Arresting the debate from veering into unmanageable political level, Justice A K Sikri attempted course correction by attempting to summarise Sibal’s argument. “What you (Sibal) meant was that one nation, one identity does not mean that if one does not have Aadhaar, he does not cease to be an Indian.” Agreeing with Justice Sikri’s summation of his argument, Sibal said: “What I meant was that I am not Aadhaar and Aadhaar is not me.”

Sibal’s main argument was that when a citizen was able to prove his identity through physical documents, the fear of losing that was minimal as the lost identity card could be retrieved or a duplicate prepared. “When one throws an individual’s personal details, the most valuable property of that person, into the digital world through Aadhaar, if the data gets leaked or stolen, then it is lost for ever. It could never be retrieved.”

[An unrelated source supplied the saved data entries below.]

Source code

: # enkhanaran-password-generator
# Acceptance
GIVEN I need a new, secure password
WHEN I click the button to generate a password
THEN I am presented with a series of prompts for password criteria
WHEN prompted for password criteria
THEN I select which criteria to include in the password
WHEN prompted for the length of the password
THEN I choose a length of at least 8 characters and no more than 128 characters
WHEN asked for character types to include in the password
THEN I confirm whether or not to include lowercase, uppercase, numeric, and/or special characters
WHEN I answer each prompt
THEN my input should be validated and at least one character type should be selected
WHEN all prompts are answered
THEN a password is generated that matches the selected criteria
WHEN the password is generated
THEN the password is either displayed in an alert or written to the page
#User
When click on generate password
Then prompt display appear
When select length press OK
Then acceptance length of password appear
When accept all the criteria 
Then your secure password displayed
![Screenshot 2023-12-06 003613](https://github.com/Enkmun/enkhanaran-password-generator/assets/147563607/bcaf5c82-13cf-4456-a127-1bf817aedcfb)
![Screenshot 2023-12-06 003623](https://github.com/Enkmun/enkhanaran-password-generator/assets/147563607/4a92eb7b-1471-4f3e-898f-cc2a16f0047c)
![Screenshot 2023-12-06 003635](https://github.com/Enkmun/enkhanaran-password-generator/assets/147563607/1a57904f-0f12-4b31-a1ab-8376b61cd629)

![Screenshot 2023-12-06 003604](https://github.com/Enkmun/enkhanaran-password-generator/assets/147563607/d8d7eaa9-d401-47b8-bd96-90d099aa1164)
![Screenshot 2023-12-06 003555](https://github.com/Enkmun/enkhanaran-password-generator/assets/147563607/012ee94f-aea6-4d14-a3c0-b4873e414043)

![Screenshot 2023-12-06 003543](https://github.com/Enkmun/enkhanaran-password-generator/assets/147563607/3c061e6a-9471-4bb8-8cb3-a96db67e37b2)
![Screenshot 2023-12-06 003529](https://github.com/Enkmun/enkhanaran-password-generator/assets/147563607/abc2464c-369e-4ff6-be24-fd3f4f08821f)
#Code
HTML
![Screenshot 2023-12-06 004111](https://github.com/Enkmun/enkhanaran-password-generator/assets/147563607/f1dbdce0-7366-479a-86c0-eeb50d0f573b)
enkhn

“Using Aadhaar for authentication at railway stations, airports or hospitals could push the individual to compromise his privacy as his personal activity trail relating to the sector where he is using Aadhaar would be known to that service provider. Use of Aadhaar with biometrics, core biometrics and demographic data of a person would help the service provider to create meta data for commercial use and compromise privacy of citizens. This makes a citizen vulnerable and no state has a right to leave its citizens vulnerable,” he said.

The bench said the government has denied that Aadhaar data could be compromised. Sibal said: “The government cannot deny it. No one can guarantee data safety in a digital world. No one knows how to keep data 100% secure.” The arguments will continue on Thursday.